Rupert Lowe's twitter account might hint at a full throated vision of what could be, and yet that's also a mirage, he doesn't believe half the stuff that gets posted, the full consequences of "deport everybody" aren't discussed or confined, and instead net out to deporting foreign/dual national criminals, recent Boriswavers, and destitute non-citizens. This is effectively the same as the Reform 2024 manifesto commitments.
This is clearly shifting, Farage has long been a Fabian about these things, purging UKIP of it's nonsensical elements whilst the British public wouldn't stand for it, and yet look where we are. He's a wave surfer perhaps if you're being discharitable, but he clearly isn't a pure grifter. The man was in the trenches speaking to grumbling boomers in village halls in the dark blairite years.
And regarding prim and proper: they decided to stand a candidate in one of the most important by elections in years with an explicitly shit posting, "scaffolder humour" past, haven't backed down from the choice, and are now engaged in an all against all war against the BBC and uni party over language policing regarding the Nowak case.
Incessant doomerism isn't necessary. Obviously he's not perfect, but considering where the British political scene was in 2021 this is better than I could have hoped.
I don't disagree. My point was that the state of affairs Farage represents is what got us to this point in the first place. And as your post implicitly reiterates, Farage does pose any threat to that state of affairs. Instead he is riding the wave of suffering and strife it creates, without any logical recourse to end it.
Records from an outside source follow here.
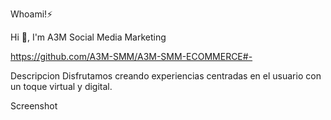Whoami!⚡

Hi 👋, I'm A3M Social Media Marketing

https://github.com/A3M-SMM/A3M-SMM-ECOMMERCE#-

Descripcion
Disfrutamos creando experiencias centradas en el usuario con un toque virtual y digital.

Screenshot
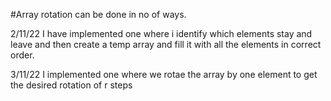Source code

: #Array rotation can be done in no of ways.

2/11/22
I have implemented one where i identify which elements stay and leave and then create a temp array and fill it with all the elements in correct order.

3/11/22
I implemented one where we rotae the array by one element to get the desired rotation of r steps
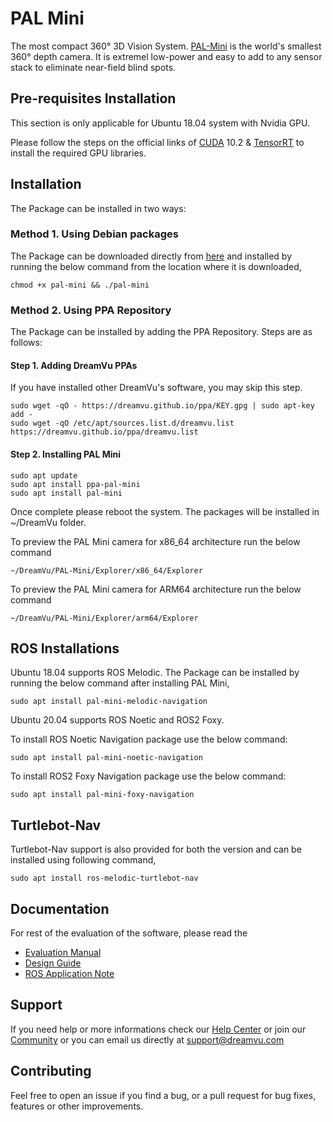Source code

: # PAL Mini
The most compact 360° 3D Vision System. [PAL-Mini](https://dreamvu.com/pal-mini/) is the world's smallest 360° depth camera. It is extremel low-power and easy to add to any sensor stack to eliminate near-field blind spots.  

## Pre-requisites Installation
 This section is only applicable for Ubuntu 18.04 system with Nvidia GPU.
 
 Please follow the steps on the official links of [CUDA](https://developer.nvidia.com/cuda-10.2-download-archive?target_os=Linux&target_arch=x86_64&target_distro=Ubuntu&target_version=1804&target_type=deblocal) 10.2 & [TensorRT](https://docs.nvidia.com/deeplearning/tensorrt/install-guide/index.html#installing-debian) to install the required GPU libraries.

## Installation

The Package can be installed in two ways:

### Method 1. Using Debian packages

The Package can be downloaded directly from [here](https://github.com/DreamVu/ppa/blob/main/pal-mini/pal-mini?raw=true) and installed by running the below command from the location where it is downloaded,

    chmod +x pal-mini && ./pal-mini

### Method 2. Using PPA Repository

The Package can be installed by adding the PPA Repository. Steps are as follows:

#### Step 1. Adding DreamVu PPAs

If you have installed other DreamVu's software, you may skip this step.

    sudo wget -qO - https://dreamvu.github.io/ppa/KEY.gpg | sudo apt-key add -
    sudo wget -qO /etc/apt/sources.list.d/dreamvu.list https://dreamvu.github.io/ppa/dreamvu.list
    
#### Step 2. Installing PAL Mini
    sudo apt update
    sudo apt install ppa-pal-mini
    sudo apt install pal-mini

Once complete please reboot the system. The packages will be installed in \~/DreamVu folder. 

To preview the PAL Mini camera for x86_64 architecture run the below command 
 
    ~/DreamVu/PAL-Mini/Explorer/x86_64/Explorer
    
 To preview the PAL Mini camera for ARM64 architecture run the below command
 	
    ~/DreamVu/PAL-Mini/Explorer/arm64/Explorer	 
    
## ROS Installations

Ubuntu 18.04 supports ROS Melodic. The Package can be installed by running the below command after installing PAL Mini,

    sudo apt install pal-mini-melodic-navigation
    
Ubuntu 20.04 supports ROS Noetic and ROS2 Foxy.

To install ROS Noetic Navigation package use the below command:

    sudo apt install pal-mini-noetic-navigation

To install ROS2 Foxy Navigation package use the below command:

    sudo apt install pal-mini-foxy-navigation
    
## Turtlebot-Nav
  
Turtlebot-Nav support is also provided for both the version and can be installed using following command,

    sudo apt install ros-melodic-turtlebot-nav    
      
## Documentation 
For rest of the evaluation of the software, please read the 
- [Evaluation Manual](https://docs.google.com/document/d/e/2PACX-1vT-w_gQ5NrPqKz7-7aXqzSt-zG2-8rs4GcoPA6FJNgrZ9VAXBJMCgo0dBRcJE57ygRLDr3dyet1HRHR/pub)
- [Design Guide](https://docs.google.com/document/d/e/2PACX-1vThW3yq0joYAVzLkc7e1H13Rxbl0aLCf9AG6gyKXX0WukTBrQczJn1sazhj-Ze2lxzEud7E1dMEhmwY/pub)
- [ROS Application Note](https://docs.google.com/document/d/e/2PACX-1vS8XpaUZAu6q5TRsJzVaWwDdjwRKgArtJ4zVdHj6nsrHrvVfGSlu3hm9ecHhCMaBqLlIYdlguVTJJH-/pub) 

## Support 
If you need help or more informations check our [Help Center](https://support.dreamvu.com/portal/en/home) or join our [Community](https://support.dreamvu.com/portal/en/community/dreamvu-inc) or you can email us directly at support@dreamvu.com 

## Contributing
Feel free to open an issue if you find a bug, or a pull request for bug fixes, features or other improvements.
If the British public is not ready to assert their claim as the rightful and sole owners of their lands, then that's a problem that needs to be realized and solved. But as I said, Farage does not represent any move towards that direction. The realization I'm trying to convey is that the best case scenario for a Farage government would be a more skillfully managed decline of the British nations. It's better in the short term, but the long term result is the same. The end of the British people.
This is an established paradigm in modern right wing politics. Historically there are two camps that believe in some form of solution to this existential crisis of the west. The Secretly Based Camp and the Accelerationist Camp. The SBC believes that there are secretly based politicians that are playing electoral politics, hiding their power level just enough to get elected so they can save the country. The Accelerationist camp believes that the accelerated deterioration of the native populations QoL is a mechanism that can wake them up to act in a more radical way in their own self interest.
To summarize, Farage represents the worst option. He's neither secretly based nor trying to upset the status quo. Instead he is cashing out on all the pent up pressure that the negative effects of the status quo create without representing any chance to correct the course.
Now, maybe Farage represents something different and new that exists outside this paradigm. One can only hope. But I don't see why one would think that considering we now have an established history of SBC candidates failing to live up to the hopes that were tied to them. Farage seems to fit neatly into the established paradigm as what's commonly referred to as a Release Valve. I don't think that's an unfair description until proven otherwise.
I agree in the sense that no politician on the right (or centre-left for that matter) has fully grokked the Moldbuggian "what is to be done" stuff here. I'm not entirely sure who the SBC predecessors are. Boris? The European context is dominated by based candidates getting elected into minor satrapies sublimated to the EU, with no room to manoeuvre at all. It doesn't seem obvious to me why a British situation couldn't work out differently in principle.
Reform are expressly standing on manifesto commitments to repeal vast swathes of Blairite era legislation, so in theory should be able to push it through if they got a majority. Would they also have the guts to overthrow the civil service, reform Councils etc. etc. No, almost certainly not. But anything close to the level of radicalism that we saw between say 1997-2001 or 1945-1951 would be a good starting point.
If Farage does prove to be a completely useless release valve that achieves nothing of any sort (a la Meloni perhaps?) then the electorate will bring someone else in (or begin looking at other avenues).
Sometimes I do have the twinge of fear at the scale of what is facing us. But what else is to be done? We need someone to win the next election, and no one is going to be coming at it from a standing start - Reform are about as fast as one can go in these things (within the British parliamentary tradition). I imagine one failure-mode may be the emergence of Northern Irish style politics (and non-politics) in the urban rings. In that situation perhaps a radical solution will self emerge. Argentina is another oft floated end point - slow terminal decline - but Argentina doesn't have the ethnic element which makes conflict semi unavoidable.
Regardless, I'm confident the problem is much smaller than that of the US or even France, because of both the scale and our political system.